Can anyone help me with the following problem?
Let $W(t), t\geq 0$ be a Brownian motion with filtration:$F(t)$. Let $0\leq s\leq t$.
1- Show that $E\left [ W^{3}(t)\mid F(s) \right ]=W^{3}(s)+3(t-s)W(s)$. where $E\left [ (*)\mid* \right ]$ is the conditional expectation.
2- Show that: $ W^{3}(t)-3\int_{0}^{t}W(u)du$ is a Martingale.
For the First Part: I tried the following: $E\left [ W^{3}(t)\mid F(s) \right ]=E\left [ W^{3}(t)-W^{3}(s)+W^{3}(s) \right ]=E\left [ W^{3}(t)-W^{3}(s) \right ]+E\left [W^{3}(s) \right ]=E\left [ (W(s)-W(t))^{3} +3W(t)W(s)(W(t)-W(s))\right ]+W^{3}(s)=...$
I couldn't move from that point.
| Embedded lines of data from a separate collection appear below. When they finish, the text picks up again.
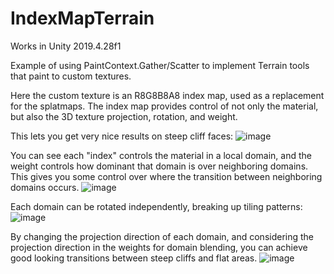 # IndexMapTerrain

Works in Unity 2019.4.28f1

Example of using PaintContext.Gather/Scatter to implement Terrain tools that paint to custom textures.

Here the custom texture is an R8G8B8A8 index map, used as a replacement for the splatmaps.
The index map provides control of not only the material, but also the 3D texture projection, rotation, and weight.

This lets you get very nice results on steep cliff faces:
![image](https://user-images.githubusercontent.com/28871759/136473557-81007962-fd96-415b-825f-4f7fb939eab0.png)

You can see each "index" controls the material in a local domain, and the weight controls how dominant that domain is over neighboring domains.
This gives you some control over where the transition between neighboring domains occurs.
![image](https://user-images.githubusercontent.com/28871759/136473590-a5541855-359a-4bb6-8ff1-64924424739f.png)

Each domain can be rotated independently, breaking up tiling patterns:
![image](https://user-images.githubusercontent.com/28871759/136473630-be9b3c9b-aaa9-4b6d-ad02-37c94517fe95.png)

By changing the projection direction of each domain, and considering the projection direction in the weights for domain blending, you can achieve good looking transitions between steep cliffs and flat areas.
![image](https://user-images.githubusercontent.com/28871759/136473642-d2916104-d8a6-439c-ab36-564a230f927f.png)

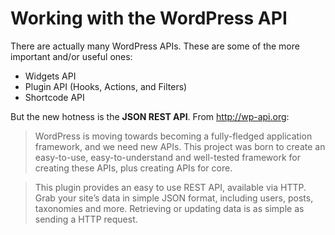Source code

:# Working with the WordPress API

There are actually many WordPress APIs. These are some of the more important and/or useful ones:

* Widgets API
* Plugin API (Hooks, Actions, and Filters)
* Shortcode API

But the new hotness is the **JSON REST API**. From http://wp-api.org:

> WordPress is moving towards becoming a fully-fledged application framework, and we need new APIs. This project was born to create an easy-to-use, easy-to-understand and well-tested framework for creating these APIs, plus creating APIs for core.

> This plugin provides an easy to use REST API, available via HTTP. Grab your site’s data in simple JSON format, including users, posts, taxonomies and more. Retrieving or updating data is as simple as sending a HTTP request.


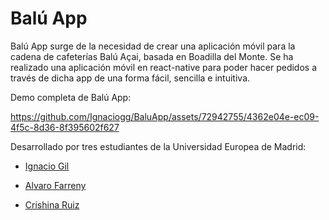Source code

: # Balú App

Balú App surge de la necesidad de crear una aplicación móvil para la cadena de cafeterías Balú Açai, basada en Boadilla del Monte. Se ha realizado una aplicación
móvil en react-native para poder hacer pedidos a través de dicha app de una forma fácil, sencilla e intuitiva.

Demo completa de Balú App:


https://github.com/Ignaciogg/BaluApp/assets/72942755/4362e04e-ec09-4f5c-8d36-8f395602f627


Desarrollado por tres estudiantes de la Universidad Europea de Madrid:

- [Ignacio Gil](https://github.com/Ignaciogg)

- [Alvaro Farreny](https://github.com/AlvaroFarreny)

- [Crishina Ruiz](https://github.com/crisdmt)
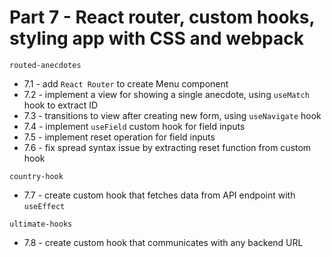 # Part 7 - React router, custom hooks, styling app with CSS and webpack

`routed-anecdotes`

- 7.1 - add `React Router` to create Menu component
- 7.2 - implement a view for showing a single anecdote, using `useMatch` hook to extract ID
- 7.3 - transitions to view after creating new form, using `useNavigate` hook
- 7.4 - implement `useField` custom hook for field inputs
- 7.5 - implement reset operation for field inputs
- 7.6 - fix spread syntax issue by extracting reset function from custom hook

`country-hook`

- 7.7 - create custom hook that fetches data from API endpoint with `useEffect`

`ultimate-hooks`

- 7.8 - create custom hook that communicates with any backend URL
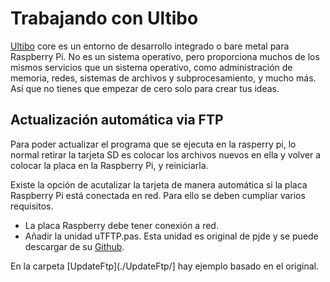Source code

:# Trabajando con Ultibo

[Ultibo](https://ultibo.org/) core es un entorno de desarrollo integrado o bare metal para Raspberry Pi. No es un sistema operativo, pero proporciona muchos de los mismos servicios que un sistema operativo, como administración de memoria, redes, sistemas de archivos y subprocesamiento, y mucho más. Así que no tienes que empezar de cero solo para crear tus ideas.



## Actualización automática via FTP

Para poder actualizar el programa que se ejecuta en la rasperry pi, lo normal retirar la tarjeta SD es colocar los archivos nuevos en ella y volver a colocar la placa en la Raspberry Pi, y reiniciarla.

Existe la opción de acutalizar la tarjeta de manera automática si la placa Raspberry Pi está conectada en red. Para ello se deben cumpliar varios requisitos.

* La placa Raspberry debe tener conexión a red.
* Añadir la unidad uTFTP.pas. Esta unidad es original de pjde y se puede descargar de su [Github](https://github.com/pjde/ultibo-tftp).

En la  carpeta [UpdateFtp](./UpdateFtp/] hay ejemplo basado en el original.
Can anyone write in detail how I can complete the solution.
For the second part: I did the following $E\left [ W^{3}(t)-3\int_{0}^{t}W(u)du\mid F(s) \right ]=E\left [ W^{3}(t) \mid F(s)\right ]-3E\left [ \int_{0}^{t}W(u)du\mid F(s) \right ]=W^{3}(s)+3(t-s)W(s)-3\int_{0}^{t}E\left [ W(t)\mid F(s) \right ]du$.
Can anyone let me know how to finish my proof?